Terms

  • DIA: Direct Internet Access. What we usually have has residential customers. No real guarantee of service, but tends to be fast.
  • SLA: Service Level Agreement. Business Internet, especially, to connect sites together tends to have a SLA.
  • MPLS: A kind of VPN service provided by an ISP, to connect business sites together. Comes with a SLA. More expensive than DIA.
  • BFD: Bidirectional Forwarding Detection

Devices

  • Manager: AKA vManage, AKA, the NMS. What a human interacts with, the GUI
  • Validator: AKA vBond. Initial Authentication and provisioning, (Cisco calls this orchestration) Responsible for NAT traversal.
  • Controller: AKA vSmart. Holds the current state of the network, (routes and data policy) maintains active connections to the edges and programs them.
  • WAN Edge: AKA vEdge. What gets programmed. Provides data-plane between sites, via circuits like DIA, or MPLs.
  • vEDGE: Old hardware-based Viptela gear, pre-Cisco acquisition. Unfavored.

Marketing Terms

  • Cisco SD-WAN Cloud OnRamp: AKA, CoR. Edges can perform analytics to SaaS or IaaS offerings to select the best path, via jitter.

Validator

Should be give a FQDN, so WAN edges have no problems finding it on connection to a DIA.

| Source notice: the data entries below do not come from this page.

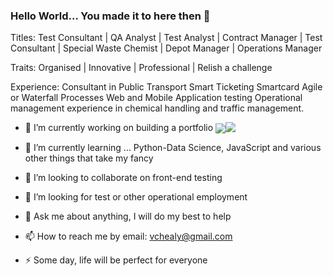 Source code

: ### Hello World... You made it to here then 👋

Titles:
Test Consultant | QA Analyst | Test Analyst | Contract Manager | Test Consultant | Special Waste Chemist | Depot Manager | Operations Manager

Traits:
Organised | Innovative | Professional | Relish a challenge

Experience:
Consultant in Public Transport Smart Ticketing Smartcard
Agile or Waterfall Processes
Web and Mobile Application testing
Operational management experience in chemical handling and traffic management.


- 🔭 I’m currently working on building a portfolio
<img align="center" src="https://github-readme-stats.vercel.app/api/top-langs/?username=vchealy&amp;layout=compact%22%20style=%22max-width:100%%20padding-right: 20px;"><img align="top" src="https://github-readme-stats.vercel.app/api?username=vchealy&amp;count_private=true&amp;show_icons=true&amp;theme=default&amp;hide_rank=true&amp;disable_animations=true&amp;custom_title=Stats" style="max-width:100%;">

- 🌱 I’m currently learning ... Python-Data Science,  JavaScript and various other things that take my fancy
- 👯 I’m looking to collaborate on front-end testing
- 🤔 I’m looking for test or other operational  employment
- 💬 Ask me about anything, I will do my best to help
- 📫 How to reach me by email: vchealy@gmail.com

- ⚡ Some day, life will be perfect for everyone


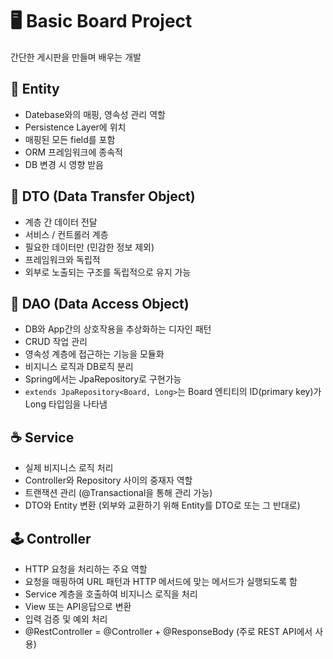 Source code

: # 🖥️ Basic Board Project

간단한 게시판을 만들며 배우는 개발

## 👤 Entity

- Datebase와의 매핑, 영속성 관리 역할
- Persistence Layer에 위치
- 매핑된 모든 field를 포함
- ORM 프레임워크에 종속적
- DB 변경 시 영향 받음

## 📖 DTO (Data Transfer Object)

- 계층 간 데이터 전달
- 서비스 / 컨트롤러 계층
- 필요한 데이터만 (민감한 정보 제외)
- 프레임워크와 독립적
- 외부로 노출되는 구조를 독립적으로 유지 가능

## 📩 DAO (Data Access Object)

- DB와 App간의 상호작용을 추상화하는 디자인 패턴
- CRUD 작업 관리
- 영속성 계층에 접근하는 기능을 모듈화
- 비지니스 로직과 DB로직 분리
- Spring에서는 JpaRepository로 구현가능
- `extends JpaRepository<Board, Long>`는 Board 엔티티의 ID(primary key)가 Long 타입임을 나타냄

## ☕️ Service

- 실제 비지니스 로직 처리
- Controller와 Repository 사이의 중재자 역할
- 트랜잭션 관리 (@Transactional을 통해 관리 가능)
- DTO와 Entity 변환 (외부와 교환하기 위해 Entity를 DTO로 또는 그 반대로)

## 🕹️ Controller

- HTTP 요청을 처리하는 주요 역할
- 요청을 매핑하여 URL 패턴과 HTTP 메서드에 맞는 메서드가 실행되도록 함
- Service 계층을 호출하여 비지니스 로직을 처리
- View 또는 API응답으로 변환
- 입력 검증 및 예외 처리
- @RestController = @Controller + @ResponseBody (주로 REST API에서 사용)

FQDNs also mean we aren't putting a static IP into a config.

Initial authentication is done with PKI, and RSA encryption.

Can not be placed behind NAT, unless the NAT device does a 1:1 static translation.

This device does the load balancing if multiple controllers are being used.

The Validator has a permanent dTLS tunnel to all the controllers.

Controllers

  • Keeps all the routes between sites, that are managed via the OMP protocol (like BGP, but proprietary)
  • Logical tunnel topologies (such as hub and spoke, regional, and partial mesh)
  • Service Chaining
  • Traffic Engineering
  • Segmentation per VPN

WAN Edge

  • Dataplane for a site
  • Has OMP, BGP, OSPF, EIGRP, ACLs, ARP, HA, and QoS.
  • Connects via dTLS to the controllers.
  • Connects via dTLS to other edges.

SD-WAN Policy

Policies are further classified as

  • Local Policy: Programed on the edges. ACLs, QoS, routing, and AAA.
  • Centralized Policy: Route policy, before being sent to the edges, (Topology, VPN Membership, Application Aware Routing)

Application Aware Routing

  • If two edges connect to each other over dTLS, BFD is run over the tunnel.
  • For AAR, or CoR, the edge will send HTTP probes and measure the jitter and/or loss.
  • The score for an app is the vQoS (Viptela Quality of Experience) from 0 to 10, 10 being best.

VPNs

VPN0: Underlay Signaling, transport WAN. Typically public addresses or SRC-NAT Public addresses.

VPN512: OOB Management

VPNn: Any number from 1 to 65527. Not 0. Not 512. Used for service-side (also known as LAN-side) traffic.

sd-wan commands

show sdwan control local-properties

DTLS Tunnels to SDWAN Manager and SDWAN Controllers

show sdwan control connections

show sdwan control connection-history

OMP

show sdwan omp peers

show sdwan omp routes

show sdwan omp tlocs

show sdwan omp services

show sdwan omp multicast-routes

Validator Only

show orchestrator connections

Initial Bringup

Pasting in the bootstrap

tclsh
puts [open "bootflash:name-of-bootstrap-file.cfg" w+] {
<list of certs goes here>
<must be done via an actual terminal>
<like SecureCRT>
<with character and line send delay>
}

Copy via HTTP using Python

  1. Get the current IP

python -c "import socket; s = socket.socket(socket.AF_INET, socket.SOCK_DGRAM); s.connect(('8.8.8.8', 80)); print(s.getsockname()[0]); s.close()"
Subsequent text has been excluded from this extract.